TW: this essay includes self-harm
My reflection creeps me out. Not sure exactly when this started. Likely around the age of twelve when I was old enough to articulate all of my physical inadequacies. I went to Catholic school where we wore long pleated skirts and long ties and prayed at the end of every class, where recess was separated by gender, where our post-pubescent desires became so strong they had to separate us. Twelve was the year all the boys and girls in school made fun of me for my hairy legs. Girls, obviously, were the cruelest. It’s not in our nature but in our nurture, we were prodded to be compared to and jealous of and internally enraged since the moment they put those little bows on our heads.
But anyways, back to my hairy legs. My leg hairs were long and virgin and pubey looking. I wish I could tell you I had the personality to not shave my legs on my own accord, but no.
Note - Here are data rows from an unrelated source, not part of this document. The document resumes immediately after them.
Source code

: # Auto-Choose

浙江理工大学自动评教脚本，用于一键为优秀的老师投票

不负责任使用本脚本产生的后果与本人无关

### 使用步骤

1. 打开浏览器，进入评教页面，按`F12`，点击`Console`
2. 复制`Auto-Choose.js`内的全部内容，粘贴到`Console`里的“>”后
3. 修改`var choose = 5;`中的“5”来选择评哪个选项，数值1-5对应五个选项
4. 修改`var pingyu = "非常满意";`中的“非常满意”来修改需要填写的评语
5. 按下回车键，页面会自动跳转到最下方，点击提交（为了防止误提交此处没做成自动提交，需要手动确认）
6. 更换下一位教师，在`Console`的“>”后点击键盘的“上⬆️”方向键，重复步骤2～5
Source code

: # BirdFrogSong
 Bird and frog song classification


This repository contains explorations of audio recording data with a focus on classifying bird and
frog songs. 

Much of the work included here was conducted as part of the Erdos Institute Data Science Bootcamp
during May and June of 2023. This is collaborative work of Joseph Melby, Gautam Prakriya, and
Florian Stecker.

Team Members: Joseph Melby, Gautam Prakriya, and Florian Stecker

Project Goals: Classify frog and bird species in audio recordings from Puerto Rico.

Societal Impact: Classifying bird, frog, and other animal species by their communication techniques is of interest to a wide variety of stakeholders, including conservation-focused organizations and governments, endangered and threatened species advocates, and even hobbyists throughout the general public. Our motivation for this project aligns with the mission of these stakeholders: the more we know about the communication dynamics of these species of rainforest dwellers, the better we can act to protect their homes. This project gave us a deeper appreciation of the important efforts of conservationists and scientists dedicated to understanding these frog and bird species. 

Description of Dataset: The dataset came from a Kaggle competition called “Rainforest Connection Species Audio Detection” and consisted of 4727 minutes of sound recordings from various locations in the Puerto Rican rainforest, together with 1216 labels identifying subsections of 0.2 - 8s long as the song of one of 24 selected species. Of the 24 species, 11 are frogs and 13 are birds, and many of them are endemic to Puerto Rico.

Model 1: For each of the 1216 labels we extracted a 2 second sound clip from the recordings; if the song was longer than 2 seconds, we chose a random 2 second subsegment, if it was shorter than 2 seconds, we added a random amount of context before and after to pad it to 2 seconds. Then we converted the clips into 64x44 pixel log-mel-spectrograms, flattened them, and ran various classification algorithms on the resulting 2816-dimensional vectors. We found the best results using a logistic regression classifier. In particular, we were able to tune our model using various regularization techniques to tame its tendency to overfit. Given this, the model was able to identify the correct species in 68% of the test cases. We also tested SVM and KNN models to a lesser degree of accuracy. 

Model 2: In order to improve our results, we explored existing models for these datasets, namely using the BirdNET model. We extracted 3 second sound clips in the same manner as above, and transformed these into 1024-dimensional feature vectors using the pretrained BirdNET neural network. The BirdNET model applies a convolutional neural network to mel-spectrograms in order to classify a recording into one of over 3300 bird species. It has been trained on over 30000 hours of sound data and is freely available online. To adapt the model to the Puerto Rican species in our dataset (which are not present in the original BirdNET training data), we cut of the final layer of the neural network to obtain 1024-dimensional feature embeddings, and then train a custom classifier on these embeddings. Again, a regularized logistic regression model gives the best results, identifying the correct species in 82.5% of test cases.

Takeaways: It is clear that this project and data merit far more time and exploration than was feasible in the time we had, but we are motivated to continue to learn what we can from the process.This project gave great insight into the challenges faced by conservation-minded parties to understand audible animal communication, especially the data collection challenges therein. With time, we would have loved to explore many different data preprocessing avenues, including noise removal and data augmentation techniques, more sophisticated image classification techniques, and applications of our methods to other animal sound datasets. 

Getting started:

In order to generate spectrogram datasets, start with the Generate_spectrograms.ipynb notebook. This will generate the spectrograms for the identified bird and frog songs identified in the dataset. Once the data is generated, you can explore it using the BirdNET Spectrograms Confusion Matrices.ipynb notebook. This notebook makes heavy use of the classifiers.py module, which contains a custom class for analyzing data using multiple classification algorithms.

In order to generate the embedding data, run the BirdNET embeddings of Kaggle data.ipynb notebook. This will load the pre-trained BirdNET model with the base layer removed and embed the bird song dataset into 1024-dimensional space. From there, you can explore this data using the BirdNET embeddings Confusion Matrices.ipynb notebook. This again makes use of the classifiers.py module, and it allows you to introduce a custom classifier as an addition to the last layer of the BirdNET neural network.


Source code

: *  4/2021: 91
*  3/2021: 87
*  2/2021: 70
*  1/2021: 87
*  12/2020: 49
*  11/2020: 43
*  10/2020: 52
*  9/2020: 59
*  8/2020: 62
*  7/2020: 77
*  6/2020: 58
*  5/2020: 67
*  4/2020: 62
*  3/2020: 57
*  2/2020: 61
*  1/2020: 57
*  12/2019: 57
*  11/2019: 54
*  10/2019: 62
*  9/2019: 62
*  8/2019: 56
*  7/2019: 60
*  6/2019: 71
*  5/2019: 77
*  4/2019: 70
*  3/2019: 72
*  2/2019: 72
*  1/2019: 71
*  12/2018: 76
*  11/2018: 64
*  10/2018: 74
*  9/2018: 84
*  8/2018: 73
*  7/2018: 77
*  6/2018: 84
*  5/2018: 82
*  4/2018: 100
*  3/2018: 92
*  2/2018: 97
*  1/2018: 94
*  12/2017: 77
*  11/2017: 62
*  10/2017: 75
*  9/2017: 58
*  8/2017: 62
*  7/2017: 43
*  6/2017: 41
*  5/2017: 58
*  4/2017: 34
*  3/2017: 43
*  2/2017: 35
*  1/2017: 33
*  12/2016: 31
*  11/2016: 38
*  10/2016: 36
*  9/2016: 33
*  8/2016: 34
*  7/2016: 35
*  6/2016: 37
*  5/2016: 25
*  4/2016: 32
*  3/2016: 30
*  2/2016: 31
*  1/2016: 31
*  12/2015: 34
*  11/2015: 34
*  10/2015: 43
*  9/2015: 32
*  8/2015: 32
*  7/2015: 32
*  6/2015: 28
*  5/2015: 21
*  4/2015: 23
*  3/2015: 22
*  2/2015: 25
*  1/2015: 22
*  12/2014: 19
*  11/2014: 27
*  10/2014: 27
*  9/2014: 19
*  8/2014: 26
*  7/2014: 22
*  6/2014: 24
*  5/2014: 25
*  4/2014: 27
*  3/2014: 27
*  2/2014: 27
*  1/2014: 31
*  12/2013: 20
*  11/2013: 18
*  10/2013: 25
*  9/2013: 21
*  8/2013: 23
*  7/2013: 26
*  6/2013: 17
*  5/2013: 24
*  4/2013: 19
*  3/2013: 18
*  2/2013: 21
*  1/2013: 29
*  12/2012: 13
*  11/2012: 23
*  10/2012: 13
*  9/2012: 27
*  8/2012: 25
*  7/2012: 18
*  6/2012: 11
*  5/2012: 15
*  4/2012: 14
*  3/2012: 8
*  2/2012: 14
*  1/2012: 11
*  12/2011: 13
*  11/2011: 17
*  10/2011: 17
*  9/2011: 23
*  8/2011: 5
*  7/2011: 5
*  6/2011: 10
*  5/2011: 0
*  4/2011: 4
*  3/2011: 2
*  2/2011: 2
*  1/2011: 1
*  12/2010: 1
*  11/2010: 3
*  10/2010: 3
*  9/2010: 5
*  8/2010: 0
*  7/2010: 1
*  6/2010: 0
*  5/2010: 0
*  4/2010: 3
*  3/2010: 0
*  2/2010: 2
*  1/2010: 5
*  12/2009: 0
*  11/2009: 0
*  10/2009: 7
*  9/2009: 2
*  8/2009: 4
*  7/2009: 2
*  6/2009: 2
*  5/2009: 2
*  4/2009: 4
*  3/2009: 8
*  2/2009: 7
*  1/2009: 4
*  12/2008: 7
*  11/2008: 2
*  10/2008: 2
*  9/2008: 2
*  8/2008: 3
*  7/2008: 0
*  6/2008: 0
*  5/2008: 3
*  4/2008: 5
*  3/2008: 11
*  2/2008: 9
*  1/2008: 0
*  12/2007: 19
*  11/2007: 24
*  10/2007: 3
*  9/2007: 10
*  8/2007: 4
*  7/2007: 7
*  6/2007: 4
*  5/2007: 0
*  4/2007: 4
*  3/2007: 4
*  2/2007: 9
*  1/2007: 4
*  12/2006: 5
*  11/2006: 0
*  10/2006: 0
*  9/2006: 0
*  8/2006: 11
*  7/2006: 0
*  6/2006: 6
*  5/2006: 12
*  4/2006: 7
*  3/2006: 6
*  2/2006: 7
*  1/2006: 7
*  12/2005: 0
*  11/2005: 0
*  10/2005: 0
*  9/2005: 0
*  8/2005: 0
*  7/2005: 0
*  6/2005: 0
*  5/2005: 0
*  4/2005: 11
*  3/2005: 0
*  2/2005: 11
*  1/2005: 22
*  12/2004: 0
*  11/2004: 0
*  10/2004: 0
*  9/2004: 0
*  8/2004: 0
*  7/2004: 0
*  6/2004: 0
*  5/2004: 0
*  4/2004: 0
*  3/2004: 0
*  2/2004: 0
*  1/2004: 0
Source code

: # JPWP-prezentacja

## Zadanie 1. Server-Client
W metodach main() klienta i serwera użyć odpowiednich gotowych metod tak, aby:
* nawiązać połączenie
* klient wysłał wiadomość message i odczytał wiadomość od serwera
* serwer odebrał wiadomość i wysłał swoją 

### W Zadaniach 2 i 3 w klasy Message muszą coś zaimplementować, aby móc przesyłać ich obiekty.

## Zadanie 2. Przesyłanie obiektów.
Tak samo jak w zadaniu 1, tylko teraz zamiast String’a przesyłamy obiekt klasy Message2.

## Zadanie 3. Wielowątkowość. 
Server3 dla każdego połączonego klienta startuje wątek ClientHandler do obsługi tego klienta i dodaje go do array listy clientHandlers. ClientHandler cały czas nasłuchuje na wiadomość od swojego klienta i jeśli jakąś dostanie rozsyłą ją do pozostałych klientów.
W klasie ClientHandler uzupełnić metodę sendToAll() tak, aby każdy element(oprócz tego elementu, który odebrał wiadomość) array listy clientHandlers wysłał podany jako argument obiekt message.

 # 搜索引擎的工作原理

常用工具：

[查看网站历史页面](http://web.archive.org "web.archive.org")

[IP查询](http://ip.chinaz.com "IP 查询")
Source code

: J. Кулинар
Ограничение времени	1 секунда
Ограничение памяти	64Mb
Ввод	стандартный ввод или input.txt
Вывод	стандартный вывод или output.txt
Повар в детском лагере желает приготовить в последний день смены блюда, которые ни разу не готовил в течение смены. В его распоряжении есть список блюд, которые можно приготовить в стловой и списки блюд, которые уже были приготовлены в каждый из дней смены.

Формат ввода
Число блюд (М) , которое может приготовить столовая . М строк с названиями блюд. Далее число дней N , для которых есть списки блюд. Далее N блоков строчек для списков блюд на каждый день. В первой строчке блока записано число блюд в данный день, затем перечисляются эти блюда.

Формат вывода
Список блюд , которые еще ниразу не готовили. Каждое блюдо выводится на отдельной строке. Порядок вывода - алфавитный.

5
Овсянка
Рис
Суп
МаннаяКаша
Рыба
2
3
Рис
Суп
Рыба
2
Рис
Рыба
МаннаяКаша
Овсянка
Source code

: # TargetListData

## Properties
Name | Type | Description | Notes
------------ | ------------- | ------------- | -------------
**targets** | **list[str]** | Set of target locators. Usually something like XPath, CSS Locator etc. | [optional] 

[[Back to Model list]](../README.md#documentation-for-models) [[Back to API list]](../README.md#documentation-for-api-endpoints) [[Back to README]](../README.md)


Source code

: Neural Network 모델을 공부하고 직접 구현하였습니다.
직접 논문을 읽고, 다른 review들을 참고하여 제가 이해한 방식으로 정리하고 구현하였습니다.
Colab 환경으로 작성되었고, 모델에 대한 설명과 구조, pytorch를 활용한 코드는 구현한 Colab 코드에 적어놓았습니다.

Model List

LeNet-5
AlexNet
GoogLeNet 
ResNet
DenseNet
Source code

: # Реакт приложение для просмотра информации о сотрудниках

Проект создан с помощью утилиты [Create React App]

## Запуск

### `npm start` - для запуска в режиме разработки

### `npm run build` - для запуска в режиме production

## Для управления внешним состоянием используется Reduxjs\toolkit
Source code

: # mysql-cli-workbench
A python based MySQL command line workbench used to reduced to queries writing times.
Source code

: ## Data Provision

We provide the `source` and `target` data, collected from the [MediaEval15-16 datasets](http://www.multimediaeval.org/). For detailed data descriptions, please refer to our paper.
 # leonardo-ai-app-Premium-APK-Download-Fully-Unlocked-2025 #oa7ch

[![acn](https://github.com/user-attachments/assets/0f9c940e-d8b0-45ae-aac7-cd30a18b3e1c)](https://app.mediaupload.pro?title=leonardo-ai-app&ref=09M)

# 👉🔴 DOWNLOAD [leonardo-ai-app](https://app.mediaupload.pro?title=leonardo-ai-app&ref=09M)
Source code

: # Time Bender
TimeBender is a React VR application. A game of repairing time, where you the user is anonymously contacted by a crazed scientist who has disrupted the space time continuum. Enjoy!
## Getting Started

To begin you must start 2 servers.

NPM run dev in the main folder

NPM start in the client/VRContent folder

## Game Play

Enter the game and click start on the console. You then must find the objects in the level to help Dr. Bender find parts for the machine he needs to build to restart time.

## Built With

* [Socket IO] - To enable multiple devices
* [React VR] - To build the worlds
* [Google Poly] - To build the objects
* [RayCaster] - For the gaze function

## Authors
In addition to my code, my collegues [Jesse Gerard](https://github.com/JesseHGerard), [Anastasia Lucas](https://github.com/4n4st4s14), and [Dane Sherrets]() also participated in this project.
My mom wouldn’t allow me to shave my legs. I wanted to be like the rest of the girls so badly, but my mom kept telling me she wouldn’t allow it until a certain age. I remember the ways I’d beg and plead and bribe her. We used to attend church as a class on Fridays and I would pray to god that they’d strike my mom by lightning in hopes she’d become nicer and allow me to shave my legs. I yearned for smooth legs and to wear my pleated skirt rolled up and to wear a push up bra. I yearned to be a sexy baby.
My obsession to shave became so pronounced that my mom started to watch me bathe to ensure I wouldnt sneak in a razor and start swiping all my long virgin pubey hairs off. What a thing to do, no? For context, I was twelve: I didn’t have any money to buy a razor. I didn’t have a source of transportation to get me closer to a place that sells razors. Where would this alleged razor come from? Did my mother think I was a Santera? And that a razor would just appear in my bare hands in the bathtub? My bathtub was tiny and narrow and the water never got fully hot. The bathroom itself was a modest one so a chair couldn’t fit in it. So my mom would accommodate herself on a chair in the hallway, the bathroom door wide open. She would announce to the rest of the house that I was about to bathe so everyone was confined to their rooms until I was done.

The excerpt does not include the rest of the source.